There is an extremely common misunderstanding about what it means to be an LLC and what an LLC does. An LLC is a designation by the state. It is intended to give your personal assets protection against claims that may be made as a result of your business activities. Simply being an LLC says nothing about the business' tax status before the IRS. If all you do is create an LLC, the IRS will "disregard" the LLC and the income from your LLC must be reported on your personal income tax return subject to an additional "self-employment tax". For many of our clients, it makes sense to take the next step to declare to the IRS that you want your LLC to be taxed as a corporation-- either C-Corp or S-Corp. Among the many advantages of taking this additional step is reduced self-employment or social security taxes, greater retirement plan deductions, and diminished audit risk for higher income taxpayers.

Self-Directed IRAs - Possibilities and Pitfalls

With the volatility of the stock market, many clients look for alternatives for their retirement savings investing. These alternatives include real estate and loans, among others. Self-directed IRAs can hold these types of investments. While the possibility of steady returns is enticing, there are pitfalls along the way that need to be overcome. There are prohibited investments and transactions, as well as Unrelated Business Income Tax (UBIT) and Unrelated Debt Financed Income (UDFI) . Any of these pitfalls can result in severe and significant tax consequences even on small amounts of income.
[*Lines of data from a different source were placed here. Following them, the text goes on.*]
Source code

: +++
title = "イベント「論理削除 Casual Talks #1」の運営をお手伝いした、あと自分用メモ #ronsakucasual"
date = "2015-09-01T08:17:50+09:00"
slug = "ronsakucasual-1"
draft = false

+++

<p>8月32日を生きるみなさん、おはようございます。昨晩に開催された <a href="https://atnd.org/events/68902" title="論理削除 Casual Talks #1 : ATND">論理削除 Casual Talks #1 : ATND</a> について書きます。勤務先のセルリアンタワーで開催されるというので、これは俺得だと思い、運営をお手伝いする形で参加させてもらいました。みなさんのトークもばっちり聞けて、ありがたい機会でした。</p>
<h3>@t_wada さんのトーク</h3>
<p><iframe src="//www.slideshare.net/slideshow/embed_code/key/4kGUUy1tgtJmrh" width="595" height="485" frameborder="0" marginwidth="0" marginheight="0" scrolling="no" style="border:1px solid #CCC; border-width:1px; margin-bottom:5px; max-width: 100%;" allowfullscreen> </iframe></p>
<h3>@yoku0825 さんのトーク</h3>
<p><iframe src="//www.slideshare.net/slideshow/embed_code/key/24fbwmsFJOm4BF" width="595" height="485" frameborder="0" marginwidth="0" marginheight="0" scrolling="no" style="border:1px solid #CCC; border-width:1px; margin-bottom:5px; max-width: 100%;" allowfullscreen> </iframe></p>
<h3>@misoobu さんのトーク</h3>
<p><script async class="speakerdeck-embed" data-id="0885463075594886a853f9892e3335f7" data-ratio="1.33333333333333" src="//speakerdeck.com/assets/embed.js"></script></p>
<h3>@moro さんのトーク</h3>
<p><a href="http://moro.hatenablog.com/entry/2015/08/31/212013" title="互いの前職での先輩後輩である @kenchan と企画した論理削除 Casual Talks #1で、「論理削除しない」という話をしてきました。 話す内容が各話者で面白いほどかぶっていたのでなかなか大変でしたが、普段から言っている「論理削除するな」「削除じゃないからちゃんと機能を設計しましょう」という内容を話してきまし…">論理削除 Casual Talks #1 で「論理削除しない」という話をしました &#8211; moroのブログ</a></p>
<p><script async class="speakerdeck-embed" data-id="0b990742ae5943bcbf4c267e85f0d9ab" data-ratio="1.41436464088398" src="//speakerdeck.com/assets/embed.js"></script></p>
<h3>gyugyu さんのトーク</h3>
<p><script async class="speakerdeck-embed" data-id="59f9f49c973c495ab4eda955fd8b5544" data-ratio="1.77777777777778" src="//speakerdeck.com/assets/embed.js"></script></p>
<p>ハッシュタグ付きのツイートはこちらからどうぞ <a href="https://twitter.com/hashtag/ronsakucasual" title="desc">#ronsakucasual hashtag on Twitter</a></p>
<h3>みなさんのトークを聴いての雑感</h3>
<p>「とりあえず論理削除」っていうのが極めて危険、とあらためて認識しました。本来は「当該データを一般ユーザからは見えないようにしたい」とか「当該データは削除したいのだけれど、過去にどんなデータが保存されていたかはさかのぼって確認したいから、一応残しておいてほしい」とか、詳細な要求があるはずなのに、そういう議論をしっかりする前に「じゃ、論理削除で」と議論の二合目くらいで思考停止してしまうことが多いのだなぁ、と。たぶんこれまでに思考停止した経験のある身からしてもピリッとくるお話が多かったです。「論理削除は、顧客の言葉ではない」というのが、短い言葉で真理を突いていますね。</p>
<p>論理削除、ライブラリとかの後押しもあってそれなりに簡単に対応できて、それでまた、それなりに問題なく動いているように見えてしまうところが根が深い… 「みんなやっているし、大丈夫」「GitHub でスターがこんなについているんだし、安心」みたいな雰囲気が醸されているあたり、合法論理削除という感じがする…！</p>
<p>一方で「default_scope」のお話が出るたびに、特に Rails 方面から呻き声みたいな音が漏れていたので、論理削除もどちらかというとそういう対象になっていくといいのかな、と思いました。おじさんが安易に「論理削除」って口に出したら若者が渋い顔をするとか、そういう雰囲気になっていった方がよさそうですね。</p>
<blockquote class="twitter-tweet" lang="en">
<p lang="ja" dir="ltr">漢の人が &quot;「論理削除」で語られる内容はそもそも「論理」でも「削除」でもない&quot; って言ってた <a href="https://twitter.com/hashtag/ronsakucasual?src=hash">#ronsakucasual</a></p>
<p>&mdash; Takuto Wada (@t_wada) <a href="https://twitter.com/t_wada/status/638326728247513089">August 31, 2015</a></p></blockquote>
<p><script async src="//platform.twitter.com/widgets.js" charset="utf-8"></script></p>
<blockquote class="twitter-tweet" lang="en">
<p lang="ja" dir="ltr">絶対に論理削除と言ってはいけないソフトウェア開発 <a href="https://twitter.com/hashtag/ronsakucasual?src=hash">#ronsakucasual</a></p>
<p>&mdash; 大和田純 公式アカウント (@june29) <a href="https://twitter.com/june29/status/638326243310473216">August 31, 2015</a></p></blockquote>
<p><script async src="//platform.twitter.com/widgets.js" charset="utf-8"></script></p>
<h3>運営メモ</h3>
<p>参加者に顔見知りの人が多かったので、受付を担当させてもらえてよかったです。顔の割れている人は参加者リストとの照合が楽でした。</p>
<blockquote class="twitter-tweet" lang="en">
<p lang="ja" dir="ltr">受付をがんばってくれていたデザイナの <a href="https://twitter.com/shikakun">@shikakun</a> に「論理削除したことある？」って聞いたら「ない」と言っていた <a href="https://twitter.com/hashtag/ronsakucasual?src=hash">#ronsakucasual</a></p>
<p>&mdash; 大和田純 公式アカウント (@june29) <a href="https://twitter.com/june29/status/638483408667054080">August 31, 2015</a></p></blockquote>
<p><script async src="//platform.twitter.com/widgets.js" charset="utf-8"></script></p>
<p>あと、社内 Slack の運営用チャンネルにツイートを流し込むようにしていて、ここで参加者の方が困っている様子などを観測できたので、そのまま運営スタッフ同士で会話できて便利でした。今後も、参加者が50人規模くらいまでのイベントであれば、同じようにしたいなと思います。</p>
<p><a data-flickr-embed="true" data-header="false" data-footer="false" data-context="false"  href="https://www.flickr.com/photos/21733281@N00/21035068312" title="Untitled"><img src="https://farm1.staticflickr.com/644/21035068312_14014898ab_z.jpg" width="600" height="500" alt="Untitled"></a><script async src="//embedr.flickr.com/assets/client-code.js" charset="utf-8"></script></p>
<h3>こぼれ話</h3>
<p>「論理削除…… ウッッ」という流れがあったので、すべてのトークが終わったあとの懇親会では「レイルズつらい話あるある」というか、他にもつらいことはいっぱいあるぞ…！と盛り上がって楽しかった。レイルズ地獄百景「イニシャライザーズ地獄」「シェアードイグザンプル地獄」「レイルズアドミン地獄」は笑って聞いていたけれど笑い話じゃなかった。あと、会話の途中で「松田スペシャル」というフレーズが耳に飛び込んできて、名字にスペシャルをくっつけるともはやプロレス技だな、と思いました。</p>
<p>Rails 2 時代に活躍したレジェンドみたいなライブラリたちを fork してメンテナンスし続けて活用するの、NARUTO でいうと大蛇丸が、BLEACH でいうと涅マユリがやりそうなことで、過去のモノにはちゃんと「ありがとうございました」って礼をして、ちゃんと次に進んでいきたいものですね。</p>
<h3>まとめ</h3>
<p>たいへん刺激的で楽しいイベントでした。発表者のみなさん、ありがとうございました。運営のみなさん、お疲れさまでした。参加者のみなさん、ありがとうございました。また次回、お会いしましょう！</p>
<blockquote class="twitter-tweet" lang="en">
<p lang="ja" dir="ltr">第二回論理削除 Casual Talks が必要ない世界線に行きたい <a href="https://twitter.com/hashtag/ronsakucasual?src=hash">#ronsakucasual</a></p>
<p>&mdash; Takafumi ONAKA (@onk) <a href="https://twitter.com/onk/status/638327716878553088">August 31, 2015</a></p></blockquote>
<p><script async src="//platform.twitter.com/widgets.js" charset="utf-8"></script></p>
Since each situation is unique, it is best to review these transactions before making a decision.

To Roth or Not to Roth

People often ask which is better -- a Roth or a Traditional IRA? Financial institutions sometimes provide calculators that attempt to answer this question. Unfortunately, these calculators have assumptions built into them and the big assumption that determines the answer is "What will your tax rate be at retirement?" Simply put, if you know your tax rate will be higher in retirement than it is now, the Roth is probably better. If not, then Traditional is better. And if you are not sure, it is ok to have both Roth and Traditional.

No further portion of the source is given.